Friday, March 15, 2013

Humbugs!

Since Werth is busy applying his massive brain to the academic world and left me alone in Film Gab Labs this week, I thought I'd switch things up and step away from our usual fare of classic, cult, and outright cuckoo films to say a few things about a movie that's just opened in theaters: Oz The Great and Powerful.  

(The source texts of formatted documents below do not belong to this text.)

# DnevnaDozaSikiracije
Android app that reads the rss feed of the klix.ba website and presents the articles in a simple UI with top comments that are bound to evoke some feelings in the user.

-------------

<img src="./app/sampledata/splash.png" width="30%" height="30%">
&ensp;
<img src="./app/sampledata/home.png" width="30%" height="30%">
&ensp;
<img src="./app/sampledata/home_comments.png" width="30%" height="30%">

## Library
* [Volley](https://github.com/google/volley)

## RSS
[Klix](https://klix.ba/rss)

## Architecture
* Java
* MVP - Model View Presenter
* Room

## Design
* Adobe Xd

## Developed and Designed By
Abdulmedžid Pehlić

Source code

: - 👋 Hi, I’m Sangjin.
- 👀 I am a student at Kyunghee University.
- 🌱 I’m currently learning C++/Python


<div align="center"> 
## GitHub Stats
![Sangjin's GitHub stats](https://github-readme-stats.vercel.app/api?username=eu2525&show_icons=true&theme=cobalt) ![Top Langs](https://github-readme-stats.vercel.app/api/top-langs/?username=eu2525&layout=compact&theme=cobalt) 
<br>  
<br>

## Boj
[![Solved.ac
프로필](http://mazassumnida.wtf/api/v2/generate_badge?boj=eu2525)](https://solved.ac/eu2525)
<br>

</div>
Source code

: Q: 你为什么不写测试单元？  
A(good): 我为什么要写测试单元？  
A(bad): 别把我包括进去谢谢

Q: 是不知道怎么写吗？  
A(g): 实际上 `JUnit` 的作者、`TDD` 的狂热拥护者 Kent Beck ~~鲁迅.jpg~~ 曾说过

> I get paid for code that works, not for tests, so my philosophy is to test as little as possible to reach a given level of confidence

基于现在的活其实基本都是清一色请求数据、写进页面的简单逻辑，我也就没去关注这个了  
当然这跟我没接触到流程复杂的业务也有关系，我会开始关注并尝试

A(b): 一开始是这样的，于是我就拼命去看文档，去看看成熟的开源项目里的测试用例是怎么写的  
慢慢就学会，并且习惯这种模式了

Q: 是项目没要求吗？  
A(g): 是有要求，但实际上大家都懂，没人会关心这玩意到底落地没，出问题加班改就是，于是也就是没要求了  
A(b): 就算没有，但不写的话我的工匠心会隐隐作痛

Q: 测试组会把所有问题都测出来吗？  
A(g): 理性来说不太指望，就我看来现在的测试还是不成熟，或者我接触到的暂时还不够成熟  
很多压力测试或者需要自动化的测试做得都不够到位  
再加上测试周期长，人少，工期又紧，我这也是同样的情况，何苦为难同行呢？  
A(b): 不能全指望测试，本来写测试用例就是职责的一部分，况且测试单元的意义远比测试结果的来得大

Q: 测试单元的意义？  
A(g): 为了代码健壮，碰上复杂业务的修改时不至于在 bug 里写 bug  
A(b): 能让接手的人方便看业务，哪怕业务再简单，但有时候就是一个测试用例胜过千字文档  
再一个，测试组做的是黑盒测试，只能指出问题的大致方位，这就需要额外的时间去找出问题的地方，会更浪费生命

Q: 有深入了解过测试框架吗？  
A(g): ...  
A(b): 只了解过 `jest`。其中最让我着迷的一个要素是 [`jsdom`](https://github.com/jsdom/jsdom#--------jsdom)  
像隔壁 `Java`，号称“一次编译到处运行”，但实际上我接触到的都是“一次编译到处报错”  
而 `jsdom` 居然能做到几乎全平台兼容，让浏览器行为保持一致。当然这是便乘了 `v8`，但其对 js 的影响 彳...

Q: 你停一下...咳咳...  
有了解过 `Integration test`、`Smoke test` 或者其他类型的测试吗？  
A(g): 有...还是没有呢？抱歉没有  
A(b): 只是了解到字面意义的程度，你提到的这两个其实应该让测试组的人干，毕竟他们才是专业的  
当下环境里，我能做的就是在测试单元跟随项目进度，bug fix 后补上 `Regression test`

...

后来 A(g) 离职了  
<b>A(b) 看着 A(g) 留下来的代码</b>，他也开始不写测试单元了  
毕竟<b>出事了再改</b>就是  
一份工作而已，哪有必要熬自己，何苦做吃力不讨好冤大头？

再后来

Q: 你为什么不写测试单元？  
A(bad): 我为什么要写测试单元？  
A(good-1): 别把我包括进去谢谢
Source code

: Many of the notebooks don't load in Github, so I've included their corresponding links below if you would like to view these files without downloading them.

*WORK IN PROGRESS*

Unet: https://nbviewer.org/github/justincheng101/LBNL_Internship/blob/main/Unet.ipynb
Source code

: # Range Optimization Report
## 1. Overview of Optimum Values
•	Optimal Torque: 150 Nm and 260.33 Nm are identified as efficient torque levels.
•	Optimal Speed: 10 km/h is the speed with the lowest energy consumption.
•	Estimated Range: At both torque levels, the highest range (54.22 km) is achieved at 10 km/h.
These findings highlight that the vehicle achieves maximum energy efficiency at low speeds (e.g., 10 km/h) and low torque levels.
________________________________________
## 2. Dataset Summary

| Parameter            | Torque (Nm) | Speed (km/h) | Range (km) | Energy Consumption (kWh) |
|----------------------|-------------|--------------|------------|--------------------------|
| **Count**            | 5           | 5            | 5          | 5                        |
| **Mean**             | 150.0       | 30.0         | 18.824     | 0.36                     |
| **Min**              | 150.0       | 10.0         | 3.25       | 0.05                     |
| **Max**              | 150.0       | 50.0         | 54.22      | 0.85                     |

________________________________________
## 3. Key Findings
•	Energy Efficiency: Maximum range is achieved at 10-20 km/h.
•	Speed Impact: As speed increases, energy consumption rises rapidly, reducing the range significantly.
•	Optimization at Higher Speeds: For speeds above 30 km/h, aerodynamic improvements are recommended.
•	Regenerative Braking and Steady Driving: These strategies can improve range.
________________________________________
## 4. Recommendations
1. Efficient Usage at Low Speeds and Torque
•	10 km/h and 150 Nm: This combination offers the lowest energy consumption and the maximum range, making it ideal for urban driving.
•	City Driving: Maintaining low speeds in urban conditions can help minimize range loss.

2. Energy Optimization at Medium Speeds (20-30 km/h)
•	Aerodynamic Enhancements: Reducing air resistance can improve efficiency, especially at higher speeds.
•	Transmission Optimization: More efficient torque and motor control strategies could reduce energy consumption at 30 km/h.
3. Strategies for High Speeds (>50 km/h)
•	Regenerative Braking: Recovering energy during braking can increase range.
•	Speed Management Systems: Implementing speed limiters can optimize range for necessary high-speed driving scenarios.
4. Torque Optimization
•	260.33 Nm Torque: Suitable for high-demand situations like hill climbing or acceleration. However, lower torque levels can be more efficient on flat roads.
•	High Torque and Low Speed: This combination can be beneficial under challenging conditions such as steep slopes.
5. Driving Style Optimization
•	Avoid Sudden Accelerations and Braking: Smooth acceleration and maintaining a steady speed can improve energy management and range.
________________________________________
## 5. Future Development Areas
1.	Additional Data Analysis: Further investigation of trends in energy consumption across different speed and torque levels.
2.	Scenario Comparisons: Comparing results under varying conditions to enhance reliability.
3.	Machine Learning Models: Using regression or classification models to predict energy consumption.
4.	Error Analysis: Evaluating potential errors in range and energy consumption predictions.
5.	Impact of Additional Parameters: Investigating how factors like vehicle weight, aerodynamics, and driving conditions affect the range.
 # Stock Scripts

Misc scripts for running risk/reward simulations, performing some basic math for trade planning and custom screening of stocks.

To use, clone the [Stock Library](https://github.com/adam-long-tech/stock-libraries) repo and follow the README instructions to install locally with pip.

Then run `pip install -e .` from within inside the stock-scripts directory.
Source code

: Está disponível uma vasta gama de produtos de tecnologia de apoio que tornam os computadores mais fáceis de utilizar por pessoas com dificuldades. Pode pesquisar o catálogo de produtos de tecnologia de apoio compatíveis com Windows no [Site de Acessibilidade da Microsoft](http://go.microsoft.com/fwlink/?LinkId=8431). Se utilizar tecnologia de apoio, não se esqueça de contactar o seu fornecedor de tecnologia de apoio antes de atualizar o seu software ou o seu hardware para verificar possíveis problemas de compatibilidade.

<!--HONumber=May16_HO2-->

Loyal Gabbers already know that my favorite film is MGM's The Wizard of Oz (1939), and many suspect from the few hints I've dropped how much I've been looking forward to the new film from Disney.  But primarily I'm a fan of L. Frank Baum's books, and while the MGM film captures something of the exhilaration and the sentiment of Baum's magical world, it never approaches his weirdness.  Because the Oz books are odd, filled with boys who turn out to be enchanted princesses, magical ducks, lonely eccentrics, punning utensils, invisible bears, and an entire race of people who keeps their brains canned and in their pockets.  
 
Sam Raimi, the director of the new film, has a history of bringing wonderfully strange things to the screen: his Evil Dead trilogy is both bloodthirsty and hilarious; his Spiderman flicks (at least the first two) revel in portraying an outsider suddenly gaining superhuman, albeit somewhat sticky, powers.  Introducing the filmmakerwho made severed limbs comicto the writerwho dramatized the Tin Woodman's conversation with his own discarded flesh noggin—seemed inspired.  

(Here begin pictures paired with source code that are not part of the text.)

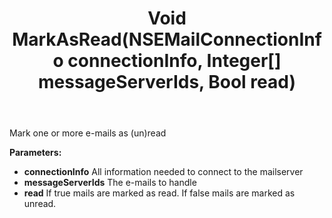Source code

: ﻿---
uid: crmscript_ref_NSEMailAgent_MarkAsRead
title: Void MarkAsRead(NSEMailConnectionInfo connectionInfo, Integer[] messageServerIds, Bool read)
intellisense: NSEMailAgent.MarkAsRead
keywords: NSEMailAgent, MarkAsRead
so.topic: reference
---

Mark one or more e-mails as (un)read

**Parameters:**
 - **connectionInfo** All information needed to connect to the mailserver
 - **messageServerIds** The e-mails to handle
 - **read** If true mails are marked as read. If false mails are marked as unread.
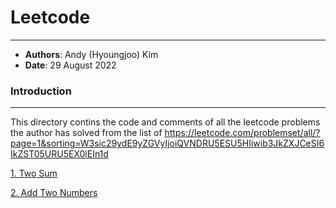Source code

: # Leetcode

---

- **Authors**: Andy (Hyoungjoo) Kim
- **Date**: 29 August 2022

### Introduction

---

This directory contins the code and comments of all the leetcode problems the author has solved from the list of https://leetcode.com/problemset/all/?page=1&sorting=W3sic29ydE9yZGVyIjoiQVNDRU5ESU5HIiwib3JkZXJCeSI6IkZST05URU5EX0lEIn1d 

[1. Two Sum ](Two-Sum/README.md)

[2. Add Two Numbers ](Add-Two-Numbers/README.md)

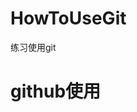 <!--
 * @Author: 郭羽
 * @Date: 2020-07-14 14:13:01
 * @FilePath: \githublianxi\HowToUseGit\README.md
--> 
# HowToUseGit
练习使用git
# github使用


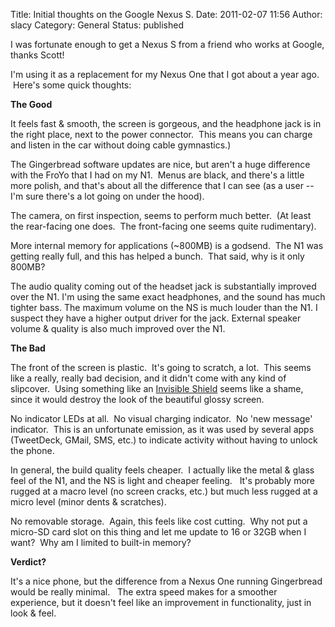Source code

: Title: Initial thoughts on the Google Nexus S.
Date: 2011-02-07 11:56
Author: slacy
Category: General
Status: published

I was fortunate enough to get a Nexus S from a friend who works at
Google, thanks Scott!

I'm using it as a replacement for my Nexus One that I got about a year
ago.  Here's some quick thoughts:

**The Good**

It feels fast & smooth, the screen is gorgeous, and the headphone jack
is in the right place, next to the power connector.  This means you can
charge and listen in the car without doing cable gymnastics.)

The Gingerbread software updates are nice, but aren't a huge difference
with the FroYo that I had on my N1.  Menus are black, and there's a
little more polish, and that's about all the difference that I can see
(as a user -- I'm sure there's a lot going on under the hood).

The camera, on first inspection, seems to perform much better.  (At
least the rear-facing one does.  The front-facing one seems quite
rudimentary).

More internal memory for applications (\~800MB) is a godsend.  The N1
was getting really full, and this has helped a bunch.  That said, why is
it only 800MB?

The audio quality coming out of the headset jack is substantially
improved over the N1. I'm using the same exact headphones, and the sound
has much tighter bass. The maximum volume on the NS is much louder than
the N1. I suspect they have a higher output driver for the jack.
External speaker volume & quality is also much improved over the N1.

**The Bad**

The front of the screen is plastic.  It's going to scratch, a lot.  This
seems like a really, really bad decision, and it didn't come with any
kind of slipcover.  Using something like an [Invisible
Shield](http://zagg.com) seems like a shame, since it would destroy the
look of the beautiful glossy screen.

No indicator LEDs at all.  No visual charging indicator.  No 'new
message' indicator.  This is an unfortunate emission, as it was used by
several apps (TweetDeck, GMail, SMS, etc.) to indicate activity without
having to unlock the phone.

In general, the build quality feels cheaper.  I actually like the metal
& glass feel of the N1, and the NS is light and cheaper feeling.   It's
probably more rugged at a macro level (no screen cracks, etc.) but much
less rugged at a micro level (minor dents & scratches).

No removable storage.  Again, this feels like cost cutting.  Why not put
a micro-SD card slot on this thing and let me update to 16 or 32GB when
I want?  Why am I limited to built-in memory?

**Verdict?**

It's a nice phone, but the difference from a Nexus One running
Gingerbread would be really minimal.   The extra speed makes for a
smoother experience, but it doesn't feel like an improvement in
functionality, just in look & feel.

But the new film is almost unbearably square.  Sure, there are a couple 3-D tricks that makes audiences jump, some beautifully designed effects, even the gorgeous black-and-white opening scenes filmed in the pre-Cinemascope Academy ratio, but presenting a "re-imagining" of a much more beloved fantasy that once again reveals a scintillating villain as simply a Lonelyheart badly in need of a hug is absurd.  The Grinch is wicked not because of some schoolyard crush gone wrong, but because he's a Grinch.  Willy Wonka didn't become a magical candymaker because of bad orthodonture.  And Darth Vader didn't become the most terrifying figure in both the Old Republic and the Empire in a plot twist straight out of The Courtship of Eddie's Father (1963).  

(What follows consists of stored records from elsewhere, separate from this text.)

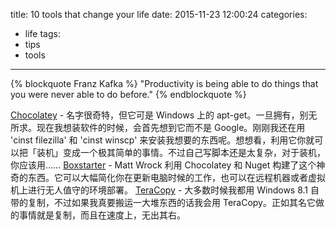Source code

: title: 10 tools that change your life
date: 2015-11-23 12:00:24
categories:
- life
tags:
- tips
- tools
---

{% blockquote  Franz Kafka %}
"Productivity is being able to do things that you were never able to do before."
{% endblockquote %}

[Chocolatey](http://www.chocolatey.org/) - 名字很奇特，但它可是 Windows 上的 apt-get。一旦拥有，别无所求。现在我想装软件的时候，会首先想到它而不是 Google。刚刚我还在用 'cinst filezilla' 和 'cinst winscp' 来安装我想要的东西呢。想想看，利用它你就可以把「装机」变成一个极其简单的事情。不过自己写脚本还是太复杂，对于装机，你应该用……
[Boxstarter](http://boxstarter.org/) - Matt Wrock 利用 Chocolatey 和 Nuget 构建了这个神奇的东西。它可以大幅简化你在更新电脑时候的工作，也可以在远程机器或者虚拟机上进行无人值守的环境部署。
[TeraCopy](http://codesector.com/teracopy) - 大多数时候我都用 Windows 8.1 自带的复制，不过如果我真要搬运一大堆东西的话我会用 TeraCopy。正如其名它做的事情就是复制，而且在速度上，无出其右。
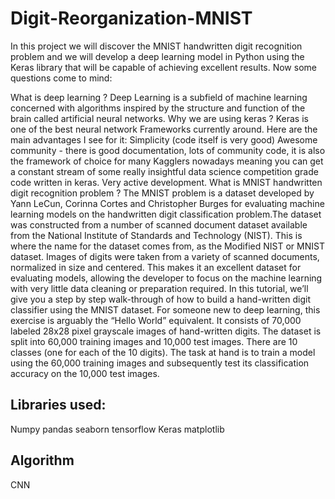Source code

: # Digit-Reorganization-MNIST
In this project we will discover the MNIST handwritten digit recognition problem and we will develop a deep learning model in Python using the Keras library that will be capable of achieving excellent results. Now some questions come to mind:

What is deep learning ?
Deep Learning is a subfield of machine learning concerned with algorithms inspired by the structure and function of the brain called artificial neural networks.
Why we are using keras ?
Keras is one of the best neural network Frameworks currently around. Here are the main advantages I see for it:
Simplicity (code itself is very good)
Awesome community - there is good documentation, lots of community code, it is also the framework of choice for many Kagglers nowadays meaning you can get a constant stream of some really insightful data science competition grade code written in keras.
Very active development.
What is MNIST handwritten digit recognition problem ?
The MNIST problem is a dataset developed by Yann LeCun, Corinna Cortes and Christopher Burges for evaluating machine learning models on the handwritten digit classification problem.The dataset was constructed from a number of scanned document dataset available from the National Institute of Standards and Technology (NIST). This is where the name for the dataset comes from, as the Modified NIST or MNIST dataset. Images of digits were taken from a variety of scanned documents, normalized in size and centered. This makes it an excellent dataset for evaluating models, allowing the developer to focus on the machine learning with very little data cleaning or preparation required. In this tutorial, we’ll give you a step by step walk-through of how to build a hand-written digit classifier using the MNIST dataset. For someone new to deep learning, this exercise is arguably the “Hello World” equivalent. It consists of 70,000 labeled 28x28 pixel grayscale images of hand-written digits. The dataset is split into 60,000 training images and 10,000 test images. There are 10 classes (one for each of the 10 digits). The task at hand is to train a model using the 60,000 training images and subsequently test its classification accuracy on the 10,000 test images.
## Libraries used:
Numpy
pandas
seaborn
tensorflow
Keras
matplotlib
## Algorithm
CNN

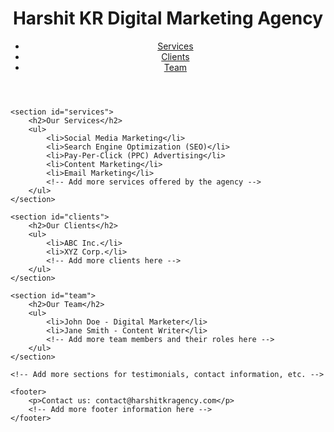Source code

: <!DOCTYPE html>
<html lang="en">
<head>
    <meta charset="UTF-8">
    <meta name="viewport" content="width=device-width, initial-scale=1.0">
    <title>Harshit KR Digital Marketing Agency</title>
</head>
<body>
    <header>
        <h1>Harshit KR Digital Marketing Agency</h1>
        <nav>
            <ul>
                <li><a href="#services">Services</a></li>
                <li><a href="#clients">Clients</a></li>
                <li><a href="#team">Team</a></li>
                <!-- Add more navigation links here as needed -->
            </ul>
        </nav>
    </header>

    <section id="services">
        <h2>Our Services</h2>
        <ul>
            <li>Social Media Marketing</li>
            <li>Search Engine Optimization (SEO)</li>
            <li>Pay-Per-Click (PPC) Advertising</li>
            <li>Content Marketing</li>
            <li>Email Marketing</li>
            <!-- Add more services offered by the agency -->
        </ul>
    </section>

    <section id="clients">
        <h2>Our Clients</h2>
        <ul>
            <li>ABC Inc.</li>
            <li>XYZ Corp.</li>
            <!-- Add more clients here -->
        </ul>
    </section>

    <section id="team">
        <h2>Our Team</h2>
        <ul>
            <li>John Doe - Digital Marketer</li>
            <li>Jane Smith - Content Writer</li>
            <!-- Add more team members and their roles here -->
        </ul>
    </section>

    <!-- Add more sections for testimonials, contact information, etc. -->

    <footer>
        <p>Contact us: contact@harshitkragency.com</p>
        <!-- Add more footer information here -->
    </footer>
</body>
</html>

This defanging of villains is disrespectful not only to the original authors, but more importantly it trivializes viewers' memories of being terrified by what they saw onscreen.  Margaret Hamilton may have been a retired Kindergarten teacher, but when she turned up in Munchkinland in a ball of fire and unleashed that chilling cackle she became responsible for generations of nightmares.  Even her Winged Monkeys (which are rather obviously short actors in furry pajamas) can elicit screams of terror.  Disney's Wicked Witch, on the other hand, is about as scary as the average Judy Blume character, and her evil could have been washed away just as easily by a pint of Ben & Jerry's ice cream as by a bucket.  

Which isn't to say that there aren't pleasures in Raimi's film.  Michelle Williams is excellent, and so is Rachel Weisz even though she belongs in another movie.  There's also a scene between James Franco's Wizard and Zach Braff's animated monkey that's marvelous, not because of the dialogue (which is terrible), but because the Yellow Brick Road, framed by an overgrown pasture and a split rail fence, looks so magically real.  But the greatest pleasure of the film is also perhaps its smallest: China Girl.  Voiced by Joey King and beautifully animated, she is the one character that captures something of Baum's whimsy and weirdness.  Despite her porcelain constitution, she is both headstrong and clever like the Dorothy of the books and just as full of longing for home as Judy Garland in the MGM film.  

In an interview with Kurt Andersen on Studio 360, filmmaking legend Nora Ephron declared it would be impossible to ever make a movie that got anywhere near the Oz books she loved as a child.  It would be a shame if that were true, although so far, she seems to have been proved right.